Does anyone else here actually enjoy math? Most people I know find it boring and pointless. I don't mean you have to get super excited at the prospect of doing 100 homework problems, I'm talking about finding the various mathematical concepts interesting. Or getting a nice sense of accomplishment when you figure out tricky problem. For me, math is the only subject that I try in, even when I don't really need to. This thread is about math in general, becuae I realize that most people on here aren't going to have the same backround. BTW, I am in AP Calc AB (that's the first year of advanced calculus for those who use a different system).
Uh-huh.....any Asians here? I used to get full marks when I was little without studying, now it's killing me.
Horror stories about trigonomerty (Addition Formula, Factor Formula, R-Formula), logarithmns, calculus for half a year(soon to be) before I hit 16 mehe. Half a year of splendid algebra when I was 13.
But yeah I do get satisfaction from it. But then I get close to dead before that. Two and a half hour math papers.
Plus a third of the class are China scholars who are at least two years older. The ones who teach the teacher that his indices equation were totally wrong.
I'm only in high school and a lot of the subtopics I find very dislikeable. It seems that to justify your answer you'll need to learn more algebra, or more statistics, or getting faster at analysing groups of numbers and look for sequences, and it's like this endless chain of learning to justify the previous answer, which makes me a bit fed up. :| However, I do get a kind of thrill when I realise that I can successfully expand brackets . . . Using my totally awesome yet impaired mathematically skills.
Where on earth are you ever going to use calculus?
Okay, Here's a practical, everyday example for why you need to know calculus.
Say you're shopping at the mall, when you notice that the hamsters in the pet store are breeding like crazy, at a rate of f(t) = t * e^(t^2), where t is time in seconds and f(t) is hamsters per second. Your father is the manager of the store, so you know that the shop has a maximum capacity of exactly one million hamsters. You need to figure out how much time you have to evacuate the store before it reaches maximum hamster capacity and explodes. So what do you do? You use calculus (hopefully you brought your calculator shopping)! First, you need to find the integral (we'll call it g(x) because I can't make an integral symbol) of the rate, which would be g(x) = (e^(t^2))/2 + c (in this case the "c" is irrelevant). Now, we use some logic. We need to find time h, which is when the total hamster population will equal 1,000,000. So we need to take the integral from 0 to h. Using the first fundamental theorem of calc, g(h) - g(0) = 1,000,000. G(0) = (1/2), so g(h) = 1,000,000 - 1/2. According to my calculations, you have about 3.8 seconds to get clear of the store, so if you took the time to work the problem out, you're already dead. stupid hamsters.

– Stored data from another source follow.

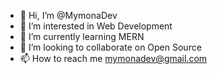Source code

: - 👋 Hi, I’m @MymonaDev
- 👀 I’m interested in Web Development
- 🌱 I’m currently learning MERN
- 💞️ I’m looking to collaborate on Open Source
- 📫 How to reach me mymonadev@gmail.com

<!---
MymonaDev/MymonaDev is a ✨ special ✨ repository because its `README.md` (this file) appears on your GitHub profile.
You can click the Preview link to take a look at your changes.
--->
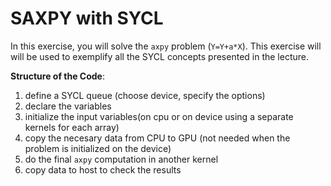 # SAXPY with SYCL

In this exercise, you will solve the `axpy` problem (`Y=Y+a*X`). This exercise will will be used to exemplify all the SYCL concepts presented in the lecture.


**Structure of the Code**:
  1. define a SYCL  queue (choose device, specify the options)
  1. declare  the variables
  1. initialize the input variables(on cpu or on device using a separate kernels for each array)
  1. copy the necesary data from CPU to GPU (not needed when the problem is initialized on the device)
  1. do the final `axpy` computation in another kernel 
  1. copy data to host to check the results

I've alwais foud it useless. I mean WHY I have o crash my brain on a useless math problem when a calculator (or a PC for that matters) can do it easily and effortlessly? And I know your reply: "What if you've got no calculator?" - I'll go buy one! Or are you talking about some weird future whit no calculators? A post-nuclear one of course! Won't be better then to study how to survive a nuclear apocalypse then? How can knowing the exact mass of a sphere save my as* that day?
I've alwais foud it useless. I mean WHY I have o crash my brain on a useless math problem when a calculator (or a PC for that matters) can do it easily and effortlessly? And I know your reply: "What if you've got no calculator?" - I'll go buy one! Or are you talking about some weird future whit no calculators? A post-nuclear one of course! Won't be better then to study how to survive a nuclear apocalypse then? How can knowing the exact mass of a sphere save my as* that day?
Why do we learn history when there is wikipedia? Why do we learn to talk when we can text? Why do I bike when I can drive? Why do I wake up when I could sleep all die?
Okay, Here's a practical, everyday example for why you need to know calculus.
Say you're shopping at the mall, when you notice that the hamsters in the pet store are breeding like crazy, at a rate of f(t) = t * e^(t^2), where t is time in seconds and f(t) is hamsters per second. Your father is the manager of the store, so you know that the shop has a maximum capacity of exactly one million hamsters. You need to figure out how much time you have to evacuate the store before it reaches maximum hamster capacity and explodes. So what do you do? You use calculus (hopefully you brought your calculator shopping)! First, you need to find the integral (we'll call it g(x) because I can't make an integral symbol) of the rate, which would be g(x) = (e^(t^2))/2 + c (in this case the "c" is irrelevant). Now, we use some logic. We need to find time h, which is when the total hamster population will equal 1,000,000. So we need to take the integral from 0 to h. Using the first fundamental theorem of calc, g(h) - g(0) = 1,000,000. G(0) = (1/2), so g(h) = 1,000,000 - 1/2. According to my calculations, you have about 3.8 seconds to get clear of the store, so if you took the time to work the problem out, you're already dead. stupid hamsters.
I didn't understand one bit of that. xD
Well, I've never actually seen a calculus problem either.